Personally, I think the university has let people talk about Frost because it gave them hope, and hope translates into money. Thing is, they painted themselves into a corner by doing so – if they don’t bring Frost to Nebraska, or someone phenomenal, Huskers fan will be upset, and that translates into less merchandise and, maybe, fewer ticket sales.

OK, time for one more question:

Q: Why is all of this such a big deal?

A: Football is a big deal for the same reason any other fandom is. We love heroes. We love seeing people fight and win, and a football game settles things a lot more quickly than most of the ways we resolve disputes in real life. Plus, football players inspire me with their resilience and their perseverance – if they win, they celebrate, then get back to work, and if they lose, they cool off, then get back to work.

It’s hard for someone who wasn’t living here in the 90s to understand how glorious Huskers football was. No matter how lousy our weeks were, we’d tune in on Saturday, if the game was on TV – not all of them were; this was the Dark Ages – and we’d watch the Huskers mutilate their opponents, and we’d feel a lot better. The players were us, by proxy, just as a character in any popular TV show is the viewer, by proxy.

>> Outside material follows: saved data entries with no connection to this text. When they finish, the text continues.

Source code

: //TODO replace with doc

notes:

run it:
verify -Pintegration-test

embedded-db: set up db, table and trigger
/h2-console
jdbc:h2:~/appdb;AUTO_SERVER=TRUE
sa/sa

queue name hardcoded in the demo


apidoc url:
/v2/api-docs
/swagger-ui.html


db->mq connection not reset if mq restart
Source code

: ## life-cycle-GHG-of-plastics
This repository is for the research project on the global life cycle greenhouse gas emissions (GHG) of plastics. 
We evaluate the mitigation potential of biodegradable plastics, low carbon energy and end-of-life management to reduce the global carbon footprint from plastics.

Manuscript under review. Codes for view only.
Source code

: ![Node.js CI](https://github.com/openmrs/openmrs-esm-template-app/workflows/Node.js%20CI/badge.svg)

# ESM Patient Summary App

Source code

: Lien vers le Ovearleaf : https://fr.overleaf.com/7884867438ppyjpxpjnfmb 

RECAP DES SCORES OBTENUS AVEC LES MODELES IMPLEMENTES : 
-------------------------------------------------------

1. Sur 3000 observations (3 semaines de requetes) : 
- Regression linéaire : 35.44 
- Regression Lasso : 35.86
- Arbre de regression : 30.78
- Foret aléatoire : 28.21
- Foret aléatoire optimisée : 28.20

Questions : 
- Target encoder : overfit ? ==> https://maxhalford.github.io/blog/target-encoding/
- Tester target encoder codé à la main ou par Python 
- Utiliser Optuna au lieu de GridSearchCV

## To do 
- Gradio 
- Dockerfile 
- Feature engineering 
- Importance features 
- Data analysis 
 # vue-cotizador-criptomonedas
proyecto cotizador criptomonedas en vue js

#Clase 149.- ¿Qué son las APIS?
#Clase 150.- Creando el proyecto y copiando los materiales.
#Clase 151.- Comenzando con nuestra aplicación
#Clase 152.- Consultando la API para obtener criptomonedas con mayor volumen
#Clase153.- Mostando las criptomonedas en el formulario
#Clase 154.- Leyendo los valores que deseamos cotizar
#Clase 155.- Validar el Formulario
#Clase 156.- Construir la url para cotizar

Nebraska hasn’t won a National Championship in 20 years. The Huskers did come close in 2001 or so, before Miami, a school mainly known for fielding teams full of criminals or future Baltimore Ravens players, which are the same thing, beat Nebraska soundly. The Huskers have deteriorated badly after some of the university leadership decided to make the team new and modern instead of going with the longevity that brought consistency and continuity to the team.

(By the way, since two Miami players are on the Steelers roster now, I figure, maybe the place isn’t so bad. Just saying.)

Anyway, Nebraska fans are begging for a return to the ’90s. Theoretically, it’s possible. Realistically, in this day and age, it’s really tough to re-establish the longevity Nebraska coaches had at the time, especially when a head coach could always go somewhere else. I think that’s the reason so many Huskers fans want Frost as Head Coach – he’s young enough that he could spend the next couple of decades in Lincoln.

The main obstacle involved in establishing the atmosphere back in the ’90s, I suppose, is that even if Frost does come back, Huskers fans probably will have to handle a couple of crappy seasons at first, and a few more down the road. They also will have to hope that either the NFL doesn’t call Frost, or that Frost has learned from the college head coaches who went to the NFL and promptly sucked. In other words, Huskers fans will have to be patient, and in a day and age when so many people cannot read an opinion that exceeds 140 characters, that’s a tough sell.